**Required action:**
Examine the records and identify each line that includes the string "have". Copy those lines.

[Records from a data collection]
********************

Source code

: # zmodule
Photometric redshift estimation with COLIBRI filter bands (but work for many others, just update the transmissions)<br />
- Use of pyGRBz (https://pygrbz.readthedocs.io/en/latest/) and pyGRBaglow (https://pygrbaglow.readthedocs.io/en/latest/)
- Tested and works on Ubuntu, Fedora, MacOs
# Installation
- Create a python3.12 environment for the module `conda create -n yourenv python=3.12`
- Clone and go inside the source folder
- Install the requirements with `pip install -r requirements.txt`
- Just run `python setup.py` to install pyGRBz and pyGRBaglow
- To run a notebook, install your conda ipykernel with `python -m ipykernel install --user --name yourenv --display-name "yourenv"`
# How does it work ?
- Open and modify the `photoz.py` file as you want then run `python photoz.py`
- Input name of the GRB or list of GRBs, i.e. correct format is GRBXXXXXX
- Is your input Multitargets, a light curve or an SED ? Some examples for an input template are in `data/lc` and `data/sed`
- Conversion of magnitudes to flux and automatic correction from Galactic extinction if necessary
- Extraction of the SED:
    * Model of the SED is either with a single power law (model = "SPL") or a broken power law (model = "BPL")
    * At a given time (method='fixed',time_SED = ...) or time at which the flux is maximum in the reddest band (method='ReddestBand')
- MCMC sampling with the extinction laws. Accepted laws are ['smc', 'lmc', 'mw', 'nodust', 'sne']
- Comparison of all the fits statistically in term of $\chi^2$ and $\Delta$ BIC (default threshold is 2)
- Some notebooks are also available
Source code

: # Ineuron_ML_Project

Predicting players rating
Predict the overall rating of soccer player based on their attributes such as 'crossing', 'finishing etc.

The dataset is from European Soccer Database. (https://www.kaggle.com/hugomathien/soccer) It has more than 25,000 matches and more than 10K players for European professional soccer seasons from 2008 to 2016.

********************

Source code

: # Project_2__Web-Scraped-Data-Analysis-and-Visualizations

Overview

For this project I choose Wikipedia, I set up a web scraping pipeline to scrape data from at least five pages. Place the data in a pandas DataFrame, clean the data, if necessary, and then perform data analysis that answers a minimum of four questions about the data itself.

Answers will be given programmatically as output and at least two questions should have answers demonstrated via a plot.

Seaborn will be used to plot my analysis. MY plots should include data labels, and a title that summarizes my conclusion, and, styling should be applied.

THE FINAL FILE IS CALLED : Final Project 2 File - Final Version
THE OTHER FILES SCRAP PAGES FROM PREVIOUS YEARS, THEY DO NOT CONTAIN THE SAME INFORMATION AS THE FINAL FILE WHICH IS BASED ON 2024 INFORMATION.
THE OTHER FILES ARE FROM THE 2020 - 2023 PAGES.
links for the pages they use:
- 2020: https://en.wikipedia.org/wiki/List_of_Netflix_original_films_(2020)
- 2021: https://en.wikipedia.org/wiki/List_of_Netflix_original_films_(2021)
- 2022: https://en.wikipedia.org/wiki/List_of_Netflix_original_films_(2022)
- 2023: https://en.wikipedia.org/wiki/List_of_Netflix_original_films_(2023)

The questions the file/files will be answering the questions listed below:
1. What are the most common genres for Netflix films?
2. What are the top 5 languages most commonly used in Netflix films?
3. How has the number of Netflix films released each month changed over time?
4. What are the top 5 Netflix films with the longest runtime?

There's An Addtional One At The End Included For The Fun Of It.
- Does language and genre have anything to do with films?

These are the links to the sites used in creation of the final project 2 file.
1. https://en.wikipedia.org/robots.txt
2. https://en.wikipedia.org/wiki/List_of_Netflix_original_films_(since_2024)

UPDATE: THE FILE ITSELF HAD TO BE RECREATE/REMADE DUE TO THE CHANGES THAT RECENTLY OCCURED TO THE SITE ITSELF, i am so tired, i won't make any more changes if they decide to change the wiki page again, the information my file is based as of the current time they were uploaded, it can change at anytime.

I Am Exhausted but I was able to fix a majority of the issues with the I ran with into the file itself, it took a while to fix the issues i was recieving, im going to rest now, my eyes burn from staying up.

********************

**Written solution:**
Answers will be given programmatically as output and at least two questions should have answers demonstrated via a plot.
- Does language and genre have anything to do with films?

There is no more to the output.